楊潮開門見山的問道,其實心中早就清楚了,其他幾個俘虜都說了,但是這個俘虜說出來的跟別人意義不同,第一是因為旁邊有熊三看著,老實說楊潮讓熊三來就是做個見證,第二呢則是因為此人的身份不同,其他俘虜不過是小兵,而他是個小頭目。
俘虜突然猶豫,遲遲不開口。
楊潮也不催逼,只是轉身就走。
熊三也緊跟著,心中好奇,不是說審人嗎,怎麼就要走了,不過他樂得如此,正好回去覆命。
結果那俘虜此時大叫起來:“大人不要走,不要走,不要留我一個人在這裡,我招,我招。是崔大人派小人來的。”
楊潮停住腳:“崔大人?哪個崔大人?”
俘虜一口氣道:“燕子磯大營副將崔嵬。”
楊潮又問:“你跟他什麼關係?”
俘虜道:“他是小人的主人,小人是他家的家丁頭子。”
楊潮道:“崔嵬跟鎮遠侯什麼關係?”
俘虜道:“我家老爺的姐姐是鎮遠侯的侍妾。”
楊潮輕輕點頭,心中暗道“這就有了”。(未完待續)
第一百四十五節偷聽
問完這些話後,就足夠了。
楊潮先後兩次得知鎮遠侯針對自己,第一次是審訊出來的,第二次也就是剛才從熊明遇的信中得知的。
楊潮第一次得知這次壓制自己軍功的,是操江提督衙門的時候很震驚,因為這件事情十分蹊蹺,自己立下的功勞最後是要算到鎮遠侯頭上的,鎮遠侯沒理由扣住自己的軍功啊,除非是故意整自己,可是自己跟鎮遠侯無冤無仇,鎮遠侯為什麼憑空打壓自己。
第二次得知鎮遠侯不止壓下了自己的軍功,更要制自己於死地,楊潮已經毫不奇怪了,因為信件已經晚了,鎮遠侯已經派人攻擊過楊潮的船了,只不過楊潮不在船上,而且鎮遠侯的人還被打敗了,被殺了幾十個後,灰溜溜的跑了。

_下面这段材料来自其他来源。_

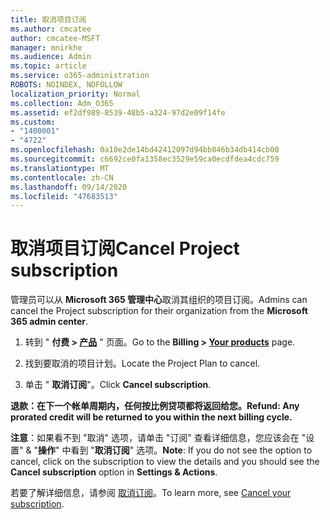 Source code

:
 ```yaml
---
title: 取消项目订阅
ms.author: cmcatee
author: cmcatee-MSFT
manager: mnirkhe
ms.audience: Admin
ms.topic: article
ms.service: o365-administration
ROBOTS: NOINDEX, NOFOLLOW
localization_priority: Normal
ms.collection: Adm_O365
ms.assetid: ef2df989-8539-48b5-a324-97d2e09f14fe
ms.custom:
- "1400001"
- "4722"
ms.openlocfilehash: 0a10e2de14bd42412097d94bb846b34db414cb00
ms.sourcegitcommit: c6692ce0fa1358ec3529e59ca0ecdfdea4cdc759
ms.translationtype: MT
ms.contentlocale: zh-CN
ms.lasthandoff: 09/14/2020
ms.locfileid: "47683513"
---
```

# <a name="cancel-project-subscription"></a><span data-ttu-id="c7199-102">取消项目订阅</span><span class="sxs-lookup"><span data-stu-id="c7199-102">Cancel Project subscription</span></span>

<span data-ttu-id="c7199-103">管理员可以从 **Microsoft 365 管理中心**取消其组织的项目订阅。</span><span class="sxs-lookup"><span data-stu-id="c7199-103">Admins can cancel the Project subscription for their organization from the **Microsoft 365 admin center**.</span></span>

1. <span data-ttu-id="c7199-104">转到 " **付费 > [产品](https://go.microsoft.com/fwlink/p/?linkid=842054)** " 页面。</span><span class="sxs-lookup"><span data-stu-id="c7199-104">Go to the **Billing > [Your products](https://go.microsoft.com/fwlink/p/?linkid=842054)** page.</span></span>

2. <span data-ttu-id="c7199-105">找到要取消的项目计划。</span><span class="sxs-lookup"><span data-stu-id="c7199-105">Locate the Project Plan to cancel.</span></span>

3. <span data-ttu-id="c7199-106">单击 " **取消订阅**"。</span><span class="sxs-lookup"><span data-stu-id="c7199-106">Click **Cancel subscription**.</span></span>

<span data-ttu-id="c7199-107">**退款：在下一个帐单周期内，任何按比例贷项都将返回给您。**</span><span class="sxs-lookup"><span data-stu-id="c7199-107">**Refund: Any prorated credit will be returned to you within the next billing cycle.**</span></span>

<span data-ttu-id="c7199-108">**注意**：如果看不到 "取消" 选项，请单击 "订阅" 查看详细信息，您应该会在 "设置" & "**操作**" 中看到 "**取消订阅**" 选项。</span><span class="sxs-lookup"><span data-stu-id="c7199-108">**Note**: If you do not see the option to cancel, click on the subscription to view the details and you should see the **Cancel subscription** option in **Settings & Actions**.</span></span>

<span data-ttu-id="c7199-109">若要了解详细信息，请参阅 [取消订阅](https://docs.microsoft.com/microsoft-365/commerce/subscriptions/cancel-your-subscription)。</span><span class="sxs-lookup"><span data-stu-id="c7199-109">To learn more, see [Cancel your subscription](https://docs.microsoft.com/microsoft-365/commerce/subscriptions/cancel-your-subscription).</span></span>
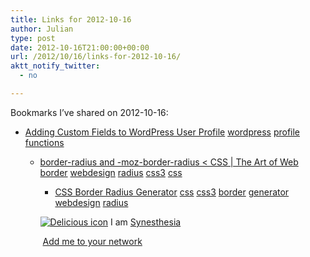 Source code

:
 ```yaml
---
title: Links for 2012-10-16
author: Julian
type: post
date: 2012-10-16T21:00:00+00:00
url: /2012/10/16/links-for-2012-10-16/
aktt_notify_twitter:
  - no

---
```

Bookmarks I&#8217;ve shared on 2012-10-16:

  * [Adding Custom Fields to WordPress User Profile][1] 
    [wordpress][2] [profile][3] [functions][4] </li> 
    
      * [border-radius and -moz-border-radius < CSS | The Art of Web][5] 
        [border][6] [webdesign][7] [radius][8] [css3][9] [css][10] </li> 
        
          * [CSS Border Radius Generator][11] 
            [css][10] [css3][9] [border][6] [generator][12] [webdesign][7] [radius][8] </li> </ul> 
            
            <p class="deliciouslink">
              <a href="https://del.icio.us/synesthesia" title="See all my bookmarks on del.icio.us"><img src="https://www.synesthesia.co.uk/images/deliciousicon.jpg" alt="Delicious icon" /></a>&nbsp;I am <a href="https://del.icio.us/synesthesia" title="See all my bookmarks on del.icio.us">Synesthesia</a>
            </p>
            
            <p class="deliciouslink">
              <a href="https://del.icio.us/network?add=synesthesia" title="Add me to your del.icio.us network"><img src="https://www.synesthesia.co.uk/images/add.gif" alt="" /></a>&nbsp;<a href="https://del.icio.us/network?add=synesthesia" title="Add me to your del.icio.us network">Add me to your network</a>
            </p>

 [1]: https://wpengineer.com/2173/custom-fields-wordpress-user-profile/
 [2]: https://www.delicious.com/synesthesia/wordpress
 [3]: https://www.delicious.com/synesthesia/profile
 [4]: https://www.delicious.com/synesthesia/functions
 [5]: https://www.the-art-of-web.com/css/border-radius/
 [6]: https://www.delicious.com/synesthesia/border
 [7]: https://www.delicious.com/synesthesia/webdesign
 [8]: https://www.delicious.com/synesthesia/radius
 [9]: https://www.delicious.com/synesthesia/css3
 [10]: https://www.delicious.com/synesthesia/css
 [11]: https://border-radius.com/
 [12]: https://www.delicious.com/synesthesia/generator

不過一經審判真相大白,楊潮不是得罪了鎮遠侯,而是得罪了鎮遠侯小妾的弟弟。
而之所以得罪這個崔嵬,則是因為自己遇到江匪,而且剿殺了幾個江匪。
水營把總殺江匪,竟然殺出了這麼大的麻煩,這還真是無端橫禍。
如果不是這次熊明遇突然急了,挺身而出,楊潮還真可能被顧肇跡陰死。
不過手裡有這麼個俘虜,那就好辦了,當堂對峙輸不了。
雖說楊潮知道自己輸不了,可是依然感到一陣陣後怕,因為這次禍事太無端了,沒有任何的跡象,突然就招來了。
但是同時不由一陣的悲憤,自己殺賊是對老百姓好,對百姓好,對國家立功,可是竟然惹到了別人。